Our next step up is the $1000, give or take, which is now firmly into the realm of quality Ultrabooks. I’m going to be a bit of a pill and take a hard stance on size: the screen needs to be between 12.1” and 14”, and weight needs to be under five pounds and (preferably under four pounds); anything smaller or larger isn’t going to be considered. It’s a personal judgment call, so if you disagree you’re welcome to do so in the comments, but I’m trying to pare down the list of candidates to a manageable number.

A Budget Gaming Ultrabook

I initially thought I’d have this on the previous page, as it qualifies based on price, but the fact is when I got through looking at the midrange (around $1000) ultraportables, there wasn’t a lot out there that I really like. Most of the products are basically the higher-spec versions of the midrange stuff we just looked at, so you’re getting Core i5 or possibly Core i7 with 120GB/128GB SSDs. That’s a pretty steep upsell when the cost of the SSD should be under $100 these days. So, I decided to put the budget gaming Ultrabook on this page.

You might wonder how it’s possible to even get “budget”, “gaming”, and “ultrabook” into a single product, but the fact is that there’s exactly one laptop out there that qualifies: the Acer TimelineU M5. It’s not going to win awards for screen quality, but I’ve had one for review (that sort of got pushed to the back burner) and I actually like what Acer has done. Priced at $750 even, the TimelineU M5-481TG-6814 gives you and i5-3317U processor with a 500GB HDD and 20GB SSD (with the SSD being solely for the purpose of fast resume). You also get an optical drive, and to turn all of this into a viable gaming Ultrabook Acer ships it with the GeForce GT 640M LE GDDR5.

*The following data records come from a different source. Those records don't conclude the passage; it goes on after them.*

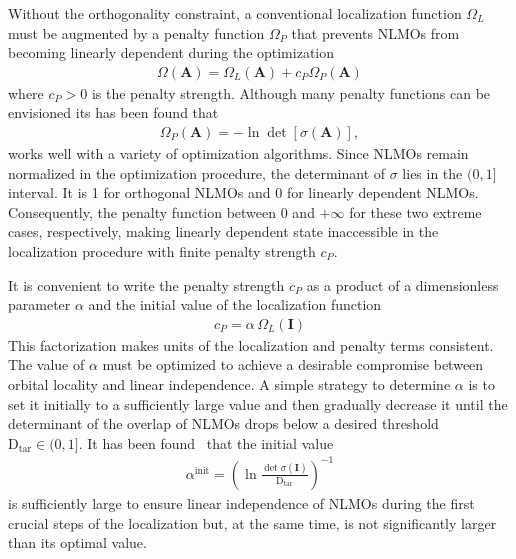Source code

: \documentclass[aps,prl,reprint,amsmath,amssymb]{revtex4-1}
\begin{document}
Without the orthogonality constraint, a conventional localization function $\Omega_L$ must be augmented by a penalty function $\Omega_P$ that prevents NLMOs from becoming linearly dependent during the optimization~\cite{luo2020direct}
%
\begin{equation} \label{eq:fun-overall}
\begin{split}
\Omega(\mathbf{A}) = \Omega_L(\mathbf{A}) + c_P \Omega_P(\mathbf{A})
\end{split}
\end{equation}
%
where $c_P > 0$ is the penalty strength. Although many penalty functions can be envisioned its has been found that
%
\begin{equation} \label{eq:fun-pen}
\begin{split}
\Omega_P(\mathbf{A}) = - \ln \det \left[ \sigma (\mathbf{A}) \right],
\end{split}
\end{equation}
%
works well with a variety of optimization algorithms. %
%
Since NLMOs remain normalized in the optimization procedure, the determinant of $\sigma$ lies in the $(0,1]$ interval. It is 1 for orthogonal NLMOs and 0 for linearly dependent NLMOs. Consequently, the penalty function between 0 and $+\infty$ for these two extreme cases, respectively, making linearly dependent state inaccessible in the localization procedure with finite penalty strength $c_P$. 

It is convenient to write the penalty strength $c_P$ as a product of a dimensionless parameter $\alpha$ and the initial value of the localization function 
%
\begin{equation} \label{eq:cp-beta}
\begin{split} 
c_P = \alpha \, \Omega_L(\mathbf{I})
\end{split}
\end{equation}
%
This factorization makes units of the localization and penalty terms consistent. The value of $\alpha$ must be optimized to achieve a desirable compromise between orbital locality and linear independence. A simple strategy to determine $\alpha$ is to set it initially to a sufficiently large value and then gradually decrease it until the determinant of the overlap of NLMOs drops below a desired threshold $\text{D}_{\text{tar}} \in (0,1]$. It has been found~\cite{luo2020direct} that the initial value 
%
\begin{equation} \label{eq:alpha-init}
\begin{split} 
\alpha^{\text{init}}= \left(\ln\frac{\det\sigma(\mathbf{I})}{\text{D}_{\text{tar}}}\right)^{-1}
\end{split}
\end{equation}
%
is sufficiently large to ensure linear independence of NLMOs during the first crucial steps of the localization but, at the same time, is not significantly larger than its optimal value.
\end{document}
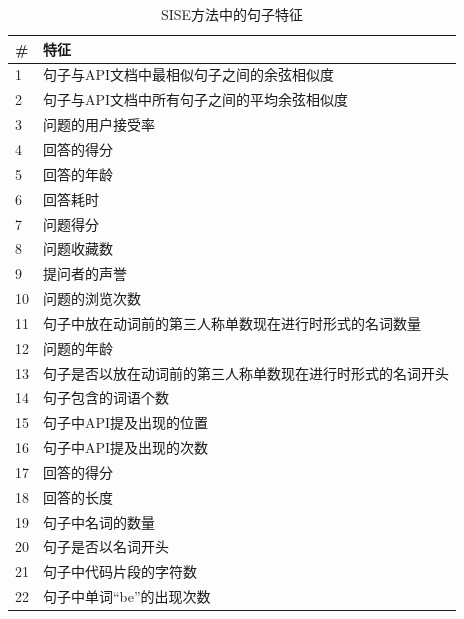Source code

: \begin{table}[h]
    \centering
    \caption{SISE方法中的句子特征\cite{DBLP:conf/icse/TreudeR16}}
    \label{表2-3}
    \begin{tabular}{ll}
        \hline
        \# & 特征                            \\ \hline
        1  & 句子与API文档中最相似句子之间的余弦相似度        \\
        2  & 句子与API文档中所有句子之间的平均余弦相似度       \\
        3  & 问题的用户接受率                      \\
        4  & 回答的得分                         \\
        5  & 回答的年龄                         \\
        6  & 回答耗时                          \\
        7  & 问题得分                          \\
        8  & 问题收藏数                         \\
        9  & 提问者的声誉                        \\
        10 & 问题的浏览次数                       \\
        11 & 句子中放在动词前的第三人称单数现在进行时形式的名词数量   \\
        12 & 问题的年龄                         \\
        13 & 句子是否以放在动词前的第三人称单数现在进行时形式的名词开头 \\
        14 & 句子包含的词语个数                     \\
        15 & 句子中API提及出现的位置                 \\
        16 & 句子中API提及出现的次数                 \\
        17 & 回答的得分                         \\
        18 & 回答的长度                         \\
        19 & 句子中名词的数量                      \\
        20 & 句子是否以名词开头                     \\
        21 & 句子中代码片段的字符数                   \\
        22 & 句子中单词“be”的出现次数                \\ \hline
    \end{tabular}
\end{table}

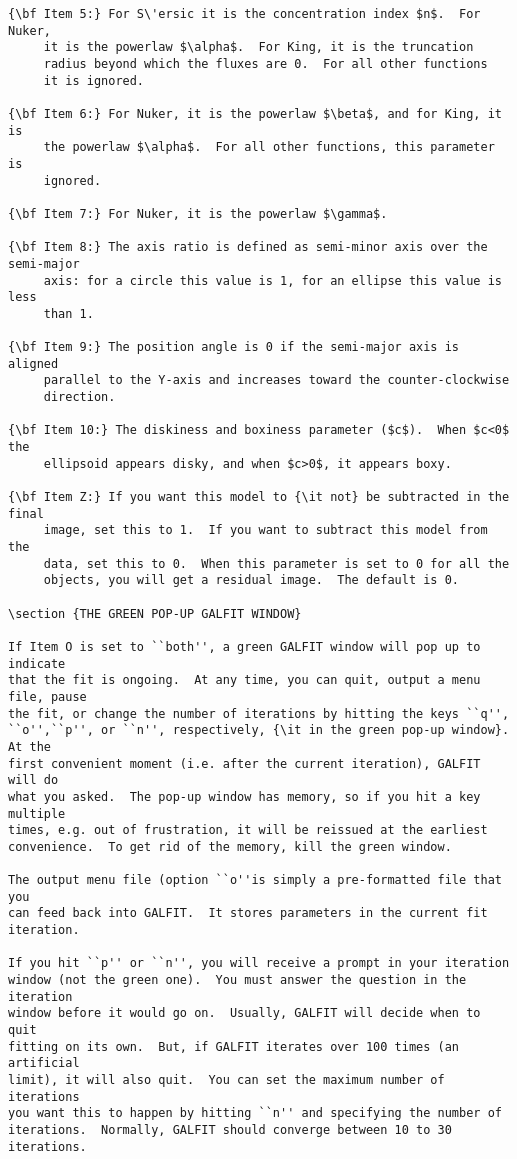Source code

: \documentclass[preprint]{aastex}
\begin{document}
\begin {verbatim}
{\bf Item 5:} For S\'ersic it is the concentration index $n$.  For Nuker,
	 it is the powerlaw $\alpha$.  For King, it is the truncation
	 radius beyond which the fluxes are 0.  For all other functions
	 it is ignored.

{\bf Item 6:} For Nuker, it is the powerlaw $\beta$, and for King, it is
	 the powerlaw $\alpha$.  For all other functions, this parameter is
	 ignored.

{\bf Item 7:} For Nuker, it is the powerlaw $\gamma$.

{\bf Item 8:} The axis ratio is defined as semi-minor axis over the semi-major
	 axis: for a circle this value is 1, for an ellipse this value is less
	 than 1.

{\bf Item 9:} The position angle is 0 if the semi-major axis is aligned
	 parallel to the Y-axis and increases toward the counter-clockwise
	 direction.

{\bf Item 10:} The diskiness and boxiness parameter ($c$).  When $c<0$ the
	 ellipsoid appears disky, and when $c>0$, it appears boxy.

{\bf Item Z:} If you want this model to {\it not} be subtracted in the final
	 image, set this to 1.  If you want to subtract this model from the
	 data, set this to 0.  When this parameter is set to 0 for all the
	 objects, you will get a residual image.  The default is 0.

\section {THE GREEN POP-UP GALFIT WINDOW}

If Item O is set to ``both'', a green GALFIT window will pop up to indicate
that the fit is ongoing.  At any time, you can quit, output a menu file, pause
the fit, or change the number of iterations by hitting the keys ``q'',
``o'',``p'', or ``n'', respectively, {\it in the green pop-up window}.  At the
first convenient moment (i.e. after the current iteration), GALFIT will do
what you asked.  The pop-up window has memory, so if you hit a key multiple
times, e.g. out of frustration, it will be reissued at the earliest
convenience.  To get rid of the memory, kill the green window.

The output menu file (option ``o''is simply a pre-formatted file that you 
can feed back into GALFIT.  It stores parameters in the current fit iteration.

If you hit ``p'' or ``n'', you will receive a prompt in your iteration
window (not the green one).  You must answer the question in the iteration
window before it would go on.  Usually, GALFIT will decide when to quit
fitting on its own.  But, if GALFIT iterates over 100 times (an artificial
limit), it will also quit.  You can set the maximum number of iterations
you want this to happen by hitting ``n'' and specifying the number of
iterations.  Normally, GALFIT should converge between 10 to 30 iterations.


\end{verbatim}
\end{document}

The CPU is sufficient for moderate gaming, but the GT 640M LE is actually surprisingly potent, especially when running at the laptop’s native 1366x768. Battery life is also quite good, and while we’re dealing with a 14” Ultrabook the weight is still manageable at 4.3 pounds. Anyone that suggests that AMD’s Trinity is the best mobile gaming solution on a budget needs to take a long look at the M5, as the GT 640M LE beats even the A10-4600M iGPU in gaming potential and the price is similar if not lower. I even like the keyboard layout for the most part, and if you’re not interested in jumping on the Windows 8 bandwagon the M5 still ships with Windows 7.

Best All-Around Midrange Ultrabook

We’re dealing with opinions, naturally, but the best Ultrabook I’ve tested so far is and continues to be the ASUS UX31A. The keyboard feels good, the build quality is excellent, and the display…oh, the display! There are quite a few other Ultrabooks now shipping with 1080p displays, but guess what? Most of them are glossy touchscreens, and they’re all priced higher than $1100 (which is my cutoff point for “Midrange Ultrabook/Ultraportable”). The UX31A-DB51 earned a Bronze Editor’s Choice award back when we reviewed it, and it still holds up well nearly four months later.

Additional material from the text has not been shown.